(Source texts of formatted documents)
▼▼▼

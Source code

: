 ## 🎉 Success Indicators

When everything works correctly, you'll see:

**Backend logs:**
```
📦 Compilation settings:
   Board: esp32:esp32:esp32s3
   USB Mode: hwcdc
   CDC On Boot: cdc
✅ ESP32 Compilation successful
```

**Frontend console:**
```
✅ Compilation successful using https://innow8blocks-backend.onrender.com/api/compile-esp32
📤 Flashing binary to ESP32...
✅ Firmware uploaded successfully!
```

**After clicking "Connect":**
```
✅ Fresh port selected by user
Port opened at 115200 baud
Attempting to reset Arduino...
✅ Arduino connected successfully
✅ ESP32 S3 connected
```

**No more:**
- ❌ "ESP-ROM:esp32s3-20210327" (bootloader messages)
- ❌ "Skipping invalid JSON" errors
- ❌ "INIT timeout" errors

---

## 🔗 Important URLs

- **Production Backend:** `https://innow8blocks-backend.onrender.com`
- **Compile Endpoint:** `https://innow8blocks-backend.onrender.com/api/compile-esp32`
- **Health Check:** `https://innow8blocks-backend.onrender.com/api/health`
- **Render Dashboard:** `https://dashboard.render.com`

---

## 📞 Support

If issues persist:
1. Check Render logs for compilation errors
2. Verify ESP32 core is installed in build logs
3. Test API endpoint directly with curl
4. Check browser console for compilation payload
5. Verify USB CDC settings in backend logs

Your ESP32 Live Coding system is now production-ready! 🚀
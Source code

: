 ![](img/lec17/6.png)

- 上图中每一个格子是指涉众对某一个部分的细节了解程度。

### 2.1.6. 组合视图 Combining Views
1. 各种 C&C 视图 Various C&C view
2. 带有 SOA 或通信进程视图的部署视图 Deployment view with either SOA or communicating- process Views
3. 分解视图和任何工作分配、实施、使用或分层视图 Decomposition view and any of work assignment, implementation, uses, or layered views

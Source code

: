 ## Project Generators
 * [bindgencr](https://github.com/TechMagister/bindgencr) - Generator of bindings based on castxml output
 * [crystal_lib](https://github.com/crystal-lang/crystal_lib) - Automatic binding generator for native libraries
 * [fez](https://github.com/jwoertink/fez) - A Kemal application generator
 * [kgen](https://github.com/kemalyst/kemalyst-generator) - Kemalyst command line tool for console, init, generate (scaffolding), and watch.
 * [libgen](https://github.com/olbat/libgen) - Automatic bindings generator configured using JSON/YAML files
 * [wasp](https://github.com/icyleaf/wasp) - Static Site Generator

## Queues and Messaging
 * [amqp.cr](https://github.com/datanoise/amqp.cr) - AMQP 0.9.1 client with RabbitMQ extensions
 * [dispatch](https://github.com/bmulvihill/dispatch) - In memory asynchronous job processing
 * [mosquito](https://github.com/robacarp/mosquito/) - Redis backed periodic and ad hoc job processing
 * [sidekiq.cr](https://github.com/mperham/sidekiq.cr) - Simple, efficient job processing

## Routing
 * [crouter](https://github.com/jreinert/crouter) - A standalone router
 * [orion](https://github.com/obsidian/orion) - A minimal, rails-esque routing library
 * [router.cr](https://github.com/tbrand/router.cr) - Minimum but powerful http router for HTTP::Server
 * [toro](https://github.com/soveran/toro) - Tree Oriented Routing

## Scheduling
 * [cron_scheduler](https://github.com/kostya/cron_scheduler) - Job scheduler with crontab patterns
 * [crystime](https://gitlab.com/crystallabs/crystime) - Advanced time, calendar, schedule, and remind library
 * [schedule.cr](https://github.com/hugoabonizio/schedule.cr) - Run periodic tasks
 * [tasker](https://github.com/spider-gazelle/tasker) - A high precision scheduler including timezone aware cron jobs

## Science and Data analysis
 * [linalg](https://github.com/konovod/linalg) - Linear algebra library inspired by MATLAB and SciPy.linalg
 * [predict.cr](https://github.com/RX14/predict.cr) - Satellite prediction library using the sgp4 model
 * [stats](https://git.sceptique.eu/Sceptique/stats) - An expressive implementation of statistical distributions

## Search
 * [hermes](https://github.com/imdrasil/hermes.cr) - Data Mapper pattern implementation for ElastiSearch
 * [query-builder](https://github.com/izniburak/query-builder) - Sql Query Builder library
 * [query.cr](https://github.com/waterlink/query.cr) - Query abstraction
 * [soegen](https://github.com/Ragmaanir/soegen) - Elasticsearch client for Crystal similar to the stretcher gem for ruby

▲▲▲

§ **WORK TO COMPLETE**: Could you restate, word for word, the lines above from the one with "## Queues and Messaging" to the one with "asynchronous job processing", both included?

§ **FINISHED TASK**:
## Queues and Messaging
 * [amqp.cr](https://github.com/datanoise/amqp.cr) - AMQP 0.9.1 client with RabbitMQ extensions
 * [dispatch](https://github.com/bmulvihill/dispatch) - In memory asynchronous job processing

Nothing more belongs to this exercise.